Will it improve though? I’m not a GPT hater or denier, but how do you even predi...

xherberta · on Feb 4, 2023

> What if a learning dataset simply has not enough info for a correct answer to have a greater weight than all the “con” noise?

Indeed. I wonder what happens as available training data shifts from purely human-generated (now) to largely AI-generated (soon). Is this an information analogue to the “gray goo” doomsday that an uncontrolled self-replicating nano device could cause?

>can it answer “I don’t know this” Such a fabulous question. This statement likely appears infrequently in the training data.

fennecfoxy · on Feb 7, 2023

>can it answer “I don’t know this” Afaik this is one of the more newer ways of training ML models, I've been looking into using it myself for a few things.

A lot of models were trained to provide some quantifiable output 100% of the time, even if that output was wrong. Ie image recognition models "82.45% certain that is a dog", whereas it makes _all_ the difference for it to be able to say "82.42% certain that is a dog and 95.69% certain I don't know what that is" to indicate that the image has many features of a dog, but not enough for it to be more certain that it is a dog than isn't. It's the negative test problem I guess; us devs often forget to do it too.

In a way I wonder if that's how some of the systems in our brains work as well; ie we evolved certain structures to perform certain tasks, but when those structures fail to determine an action, the "I don't know" from that system can kick back into another. Thing like the fear response: brain tries to identify dark shadow & can't, kicks back to evolutionary defence mechanisms of be scared/cautious feel fear as it's saved the skins of our forebears.

shmoogy · on Feb 4, 2023

Isn't that what the thumbs up/down are for? Some kind of annotating that can be used to improve future iterations of training ? They've got millions of people feeding potentially billions of queries, probably tons of feedback - would this not result in an improvement over time?

wruza · on Feb 4, 2023

Assuming that the existing corpus was already coherent with what experts find true (afaik, they used all available books and common knowledge resources), why would any amount of additional corrective statements make a difference for a retrained model? It’s not that our written knowledge was wrong all the time and we tolerated it until mid 2022.

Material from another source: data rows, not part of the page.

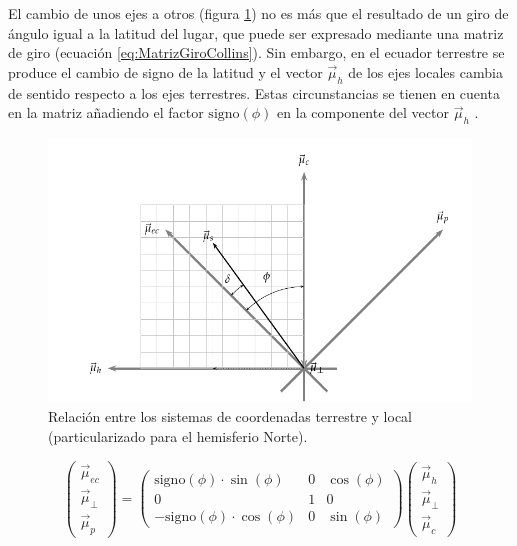 El cambio de unos ejes a otros (figura \ref{fig:RelacionSistemasCoordenadas})
no es más que el resultado de un giro de ángulo igual a la latitud
del lugar, que puede ser expresado mediante una matriz de giro (ecuación
\ref{eq:MatrizGiroCollins})\citep{CollinsII2004}. Sin embargo, en
el ecuador terrestre se produce el cambio de signo de la latitud y
el vector $\vec{\mu}_{h}$ de los ejes locales cambia de sentido respecto
a los ejes terrestres. Estas circunstancias se tienen en cuenta en
la matriz añadiendo el factor $\mathrm{signo}(\phi)$ en la componente
del vector $\vec{\mu}_{h}$ .

%
\begin{figure}
\includegraphics{../figs/RelacionSistemasCoordenadas}

\caption{Relación entre los sistemas de coordenadas terrestre y local (particularizado
para el hemisferio Norte).\label{fig:RelacionSistemasCoordenadas}}

\end{figure}


\begin{equation}
\left(\begin{array}{c}
\vec{\mu}_{ec}\\
\vec{\mu}_{\bot}\\
\vec{\mu}_{p}\end{array}\right)=\left(\begin{array}{ccc}
\mathrm{signo}(\phi)\cdot\sin(\phi) & 0 & \cos(\phi)\\
0 & 1 & 0\\
-\mathrm{signo}(\phi)\cdot\cos(\phi) & 0 & \sin(\phi)\end{array}\right)\left(\begin{array}{c}
\vec{\mu}_{h}\\
\vec{\mu}_{\bot}\\
\vec{\mu}_{c}\end{array}\right)\label{eq:MatrizGiroCollins}\end{equation}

I don’t really understand how it works, how its iterations are different or what the roadmap is. But what I managed to learn (better say feel) about LLMs isn’t very consistent with such linear predictions.

Well, maybe it will use downvotes as anti-prompts? Existing sources must have had votes too, but it was probably only a subset. Maybe the current iteration didn’t rank by vote at all, so the next one will really shine? Guess we’ll see soon.